The one thing I dislike about “THE LEFT NARRATIVE”, and I am generally left leaning, is that “left” people pretend that “left” solutions somehow end scarcity or end things costing.
That can’t be true. Just because a new solution would be more social oriented, doesn’t mean it suddenly doesn’t take material, time, effort and education to do things.
The market economy, in theory, finds fair and correct prices. Obviously when it’s being manipulated that’s not true. But people criticizing it must show some understanding that what they are criticizing is the malfunction and the unlimited negative consequences and NOT the concept of “some things are rare”.
So no. Scarcity is not a political choice. It is a natural fact.
Artificial scarcity, that’s a choice.
Yes. And sometimes that’s true and sometimes it’s NOT true. That’s my point.
The way the authors use the word confuses the two. Which is wrong and bad and not helping.
https://www.merriam-webster.com/dictionary/scarce
“deficient in quantity or number compared with the demand : not plentiful or abundant”
Let’s be really clear here with an example:
Housing is scarce. That is a FACT. No amount of taxation or even change of ownership will change that housing is scarce right now.
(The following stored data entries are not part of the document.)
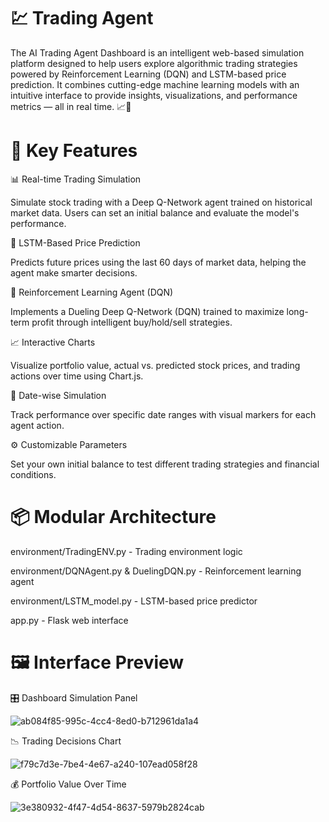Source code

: # 💹 Trading Agent

The AI Trading Agent Dashboard is an intelligent web-based simulation platform designed to help users explore algorithmic trading strategies powered by Reinforcement Learning (DQN) and LSTM-based price prediction. It combines cutting-edge machine learning models with an intuitive interface to provide insights, visualizations, and performance metrics — all in real time. 📈🤖

# 🚀 Key Features

📊 Real-time Trading Simulation

Simulate stock trading with a Deep Q-Network agent trained on historical market data. Users can set an initial balance and evaluate the model's performance.

🧠 LSTM-Based Price Prediction

Predicts future prices using the last 60 days of market data, helping the agent make smarter decisions.

🎯 Reinforcement Learning Agent (DQN)

Implements a Dueling Deep Q-Network (DQN) trained to maximize long-term profit through intelligent buy/hold/sell strategies.

📈 Interactive Charts

Visualize portfolio value, actual vs. predicted stock prices, and trading actions over time using Chart.js.

📅 Date-wise Simulation

Track performance over specific date ranges with visual markers for each agent action.

⚙️ Customizable Parameters

Set your own initial balance to test different trading strategies and financial conditions.

# 📦 Modular Architecture

environment/TradingENV.py - Trading environment logic

environment/DQNAgent.py & DuelingDQN.py - Reinforcement learning agent

environment/LSTM_model.py - LSTM-based price predictor

app.py - Flask web interface

# 🖼️ Interface Preview

🎛️ Dashboard Simulation Panel

![ab084f85-995c-4cc4-8ed0-b712961da1a4](https://github.com/user-attachments/assets/38559af9-e3cd-4bc0-9a43-4155a196fab6)

📉 Trading Decisions Chart

![f79c7d3e-7be4-4e67-a240-107ead058f28](https://github.com/user-attachments/assets/7935ee0e-6477-4ce7-8241-a2c7a3700067)

💰 Portfolio Value Over Time

![3e380932-4f47-4d54-8637-5979b2824cab](https://github.com/user-attachments/assets/af6c09fa-1030-4bc9-bbbe-35acdf1d32b3)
That’s scarcity. We could have a complete and happy and peaceful world revolution tomorrow, socialize everything and the day after tomorrow there would still be scarcity. That’s what the word means.
As for how to solve this problem and where to get the money to invest into housing, that’s where taxing the rich comes in.
But even then we are limited by the amount of material we right now and the amount of people who can work in construction right now and the amount of machines we can use to build new housing right now.
Again, do tax the rich. And that does depend on political will.
Just be very clear in the messaging of what that can solve and what it can not solve.